▶ [Requirement]:
Using the records below, output the stretch that opens with the line containing "sogar gemeinsam weiterzuführen?**" and closes with the line containing "3. Gibt es neuere", exactly and including both lines, with nothing more.
(The records Opens)
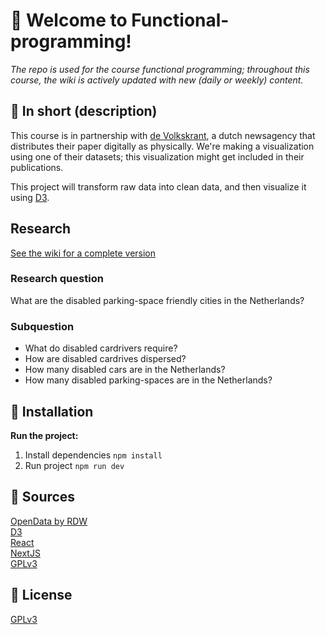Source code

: # 👋 Welcome to Functional-programming!
_The repo is used for the course functional programming; throughout this course, the wiki is actively updated with new (daily or weekly) content._

## 📓 In short (description)
This course is in partnership with [de Volkskrant](https://www.volkskrant.nl/), a dutch newsagency that distributes their paper digitally as physically. We're making a visualization using one of their datasets; this visualization might get included in their publications.

This project will transform raw data into clean data, and then visualize it using [D3](https://github.com/d3/d3).

## Research 
[See the wiki for a complete version](https://github.com/sjagoori/functional-programming/wiki/%F0%9F%94%8E-Research)

### Research question
What are the disabled parking-space friendly cities in the Netherlands? 

### Subquestion
* What do disabled cardrivers require?
* How are disabled cardrives dispersed?
* How many disabled cars are in the Netherlands? 
* How many disabled parking-spaces are in the Netherlands?


## 🤖 Installation
**Run the project:**
1. Install dependencies
`npm install`
2. Run project
`npm run dev`

## 🤝 Sources
[OpenData by RDW](https://opendata.rdw.nl/)  
[D3](https://github.com/d3/d3)  
[React](https://github.com/facebook/react)  
[NextJS](https://nextjs.org/)  
[GPLv3](https://choosealicense.com/licenses/gpl-3.0/)

## 📝 License
[GPLv3](https://choosealicense.com/licenses/gpl-3.0/)
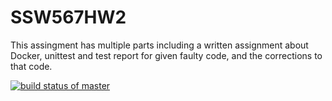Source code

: # SSW567HW2
This assingment has multiple parts including a written assignment about Docker, unittest and test report for given faulty code, and the corrections to that code.

[![build status of master](https://travis-ci.com/samanthainneo99/SSW567HW2.svg?branch=master)](https://travis-ci.com/samanthainneo99/SSW567HW2)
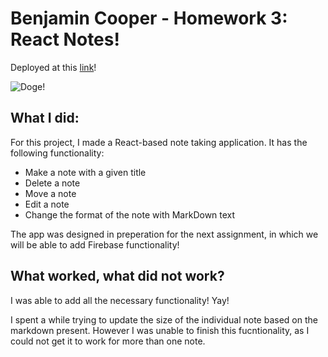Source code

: # Benjamin Cooper - Homework 3: React Notes!

Deployed at this [link](cs52-bennotesnotes.surge.sh)!

![Doge!](https://i.stack.imgur.com/X7WHt.png?s=328&g=1)

## What I did:

For this project, I made a React-based note taking application.  It has the following functionality:

- Make a note with a given title
- Delete a note
- Move a note
- Edit a note
- Change the format of the note with MarkDown text

The app was designed in preperation for the next assignment, in which we will be able to add Firebase functionality!

## What worked, what did not work?

I was able to add all the necessary functionality! Yay!

I spent a while trying to update the size of the individual note based on the markdown present.  However I was unable to finish this fucntionality, as I could not get it to work for more than one note.
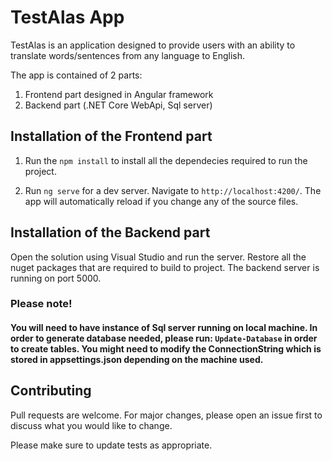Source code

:# TestAlas App

TestAlas is an application designed to provide users with an ability to translate words/sentences from any language to English. 

The app is contained of 2 parts: 

1) Frontend part designed in Angular framework 
2) Backend part (.NET Core WebApi, Sql server)

## Installation of the Frontend part

1. Run the `npm install` to install all the dependecies required to run the project.

2. Run `ng serve` for a dev server. Navigate to `http://localhost:4200/`. The app will automatically reload if you change any of the source files.

## Installation of the Backend part
Open the solution using Visual Studio and run the server. Restore all the nuget packages that are required to build to project. The backend server is running on port 5000.

### Please note! 

#### You will need to have instance of Sql server running on local machine. In order to generate database needed, please run: `Update-Database` in order to create tables. You might need to modify the ConnectionString which is stored in appsettings.json depending on the machine used.




## Contributing
Pull requests are welcome. For major changes, please open an issue first to discuss what you would like to change.

Please make sure to update tests as appropriate.
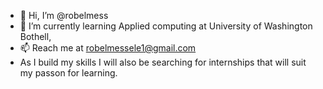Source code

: - 👋 Hi, I’m @robelmess 
- 🌱 I’m currently learning Applied computing at University of Washington Bothell,
- 📫 Reach me at robelmessele1@gmail.com
- As I build my skills I will also be searching for internships that will suit my passon for learning. 

<!---
robelmess/robelmess is a ✨ special ✨ repository because its `README.md` (this file) appears on your GitHub profile.
You can click the Preview link to take a look at your changes.
--->
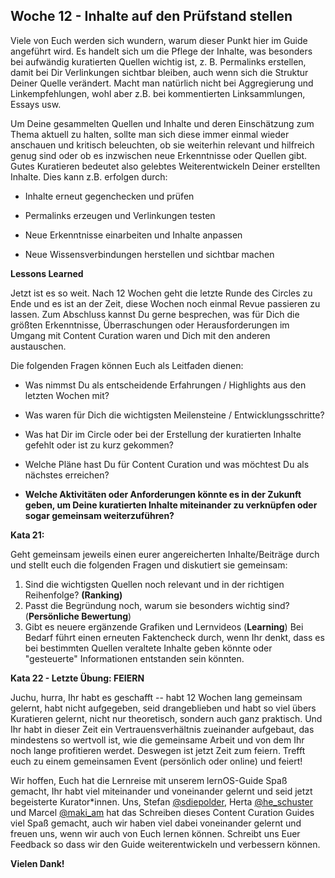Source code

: ## Woche 12 - Inhalte auf den Prüfstand stellen

 Viele von Euch werden sich wundern, warum dieser Punkt hier im Guide
 angeführt wird. Es handelt sich um die Pflege der Inhalte, was
 besonders bei aufwändig kuratierten Quellen wichtig ist, z. B.
 Permalinks erstellen, damit bei Dir Verlinkungen sichtbar bleiben,
 auch wenn sich die Struktur Deiner Quelle verändert. Macht man
 natürlich nicht bei Aggregierung und Linkempfehlungen, wohl aber z.B.
 bei kommentierten Linksammlungen, Essays usw.

 Um Deine gesammelten Quellen und Inhalte und deren Einschätzung zum
 Thema aktuell zu halten, sollte man sich diese immer einmal wieder
 anschauen und kritisch beleuchten, ob sie weiterhin relevant und
 hilfreich genug sind oder ob es inzwischen neue Erkenntnisse oder
 Quellen gibt. Gutes Kuratieren bedeutet also gelebtes Weiterentwickeln
 Deiner erstellten Inhalte. Dies kann z.B. erfolgen durch:

- Inhalte erneut gegenchecken und prüfen

- Permalinks erzeugen und Verlinkungen testen

- Neue Erkenntnisse einarbeiten und Inhalte anpassen

- Neue Wissensverbindungen herstellen und sichtbar machen 

**Lessons Learned**

 Jetzt ist es so weit. Nach 12 Wochen geht die letzte Runde des Circles
 zu Ende und es ist an der Zeit, diese Wochen noch einmal Revue
 passieren zu lassen. Zum Abschluss kannst Du gerne besprechen, was für
 Dich die größten Erkenntnisse, Überraschungen oder Herausforderungen
 im Umgang mit Content Curation waren und Dich mit den anderen
 austauschen.

 Die folgenden Fragen können Euch als Leitfaden dienen:

- Was nimmst Du als entscheidende Erfahrungen / Highlights aus den
  letzten Wochen mit?

- Was waren für Dich die wichtigsten Meilensteine /
  Entwicklungsschritte?

- Was hat Dir im Circle oder bei der Erstellung der kuratierten
  Inhalte gefehlt oder ist zu kurz gekommen?

- Welche Pläne hast Du für Content Curation und was möchtest Du als
  nächstes erreichen?

- **Welche Aktivitäten oder Anforderungen könnte es in der Zukunft
  geben, um Deine kuratierten Inhalte miteinander zu verknüpfen oder
  sogar gemeinsam weiterzuführen?**

**Kata 21:**

Geht gemeinsam jeweils einen eurer angereicherten Inhalte/Beiträge durch
und stellt euch die folgenden Fragen und diskutiert sie gemeinsam:

1. Sind die wichtigsten Quellen noch relevant und in der richtigen
   Reihenfolge? **(Ranking)**
2. Passt die Begründung noch, warum sie besonders wichtig sind?
   (**Persönliche Bewertung**)
3. Gibt es neuere ergänzende Grafiken und Lernvideos (**Learning**)
   Bei Bedarf führt einen erneuten Faktencheck durch, wenn Ihr denkt, dass
   es bei bestimmten Quellen veraltete Inhalte geben könnte oder
   "gesteuerte" Informationen entstanden sein könnten.
    

**Kata 22 - Letzte Übung: FEIERN**

Juchu, hurra, Ihr habt es geschafft -- habt 12 Wochen lang gemeinsam
gelernt, habt nicht aufgegeben, seid drangeblieben und habt so viel
übers Kuratieren gelernt, nicht nur theoretisch, sondern auch ganz
praktisch. Und Ihr habt in dieser Zeit ein Vertrauensverhältnis
zueinander aufgebaut, das mindestens so wertvoll ist, wie die gemeinsame
Arbeit und von dem Ihr noch lange profitieren werdet. Deswegen ist jetzt
Zeit zum feiern. Trefft euch zu einem gemeinsamen Event (persönlich oder
online) und feiert!  

Wir hoffen, Euch hat die Lernreise mit unserem lernOS-Guide Spaß
gemacht, Ihr habt viel miteinander und voneinander gelernt und seid
jetzt begeisterte Kurator\*innen. Uns, Stefan [@sdiepolder](https://twitter.com/sdiepolder), Herta
[@he_schuster](https://twitter.com/he_schuster) und Marcel [@maki_am](https://twitter.com/maki_amw) hat das Schreiben dieses Content Curation Guides viel Spaß gemacht, auch wir haben viel dabei voneinander
gelernt und freuen uns, wenn wir auch von Euch lernen können. Schreibt
uns Euer Feedback so dass wir den Guide weiterentwickeln und
verbessern können.

**Vielen Dank!**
(The records Closes)
▶ [Completed exercise]:
  sogar gemeinsam weiterzuführen?**

**Kata 21:**

Geht gemeinsam jeweils einen eurer angereicherten Inhalte/Beiträge durch
und stellt euch die folgenden Fragen und diskutiert sie gemeinsam:

1. Sind die wichtigsten Quellen noch relevant und in der richtigen
   Reihenfolge? **(Ranking)**
2. Passt die Begründung noch, warum sie besonders wichtig sind?
   (**Persönliche Bewertung**)
3. Gibt es neuere ergänzende Grafiken und Lernvideos (**Learning**)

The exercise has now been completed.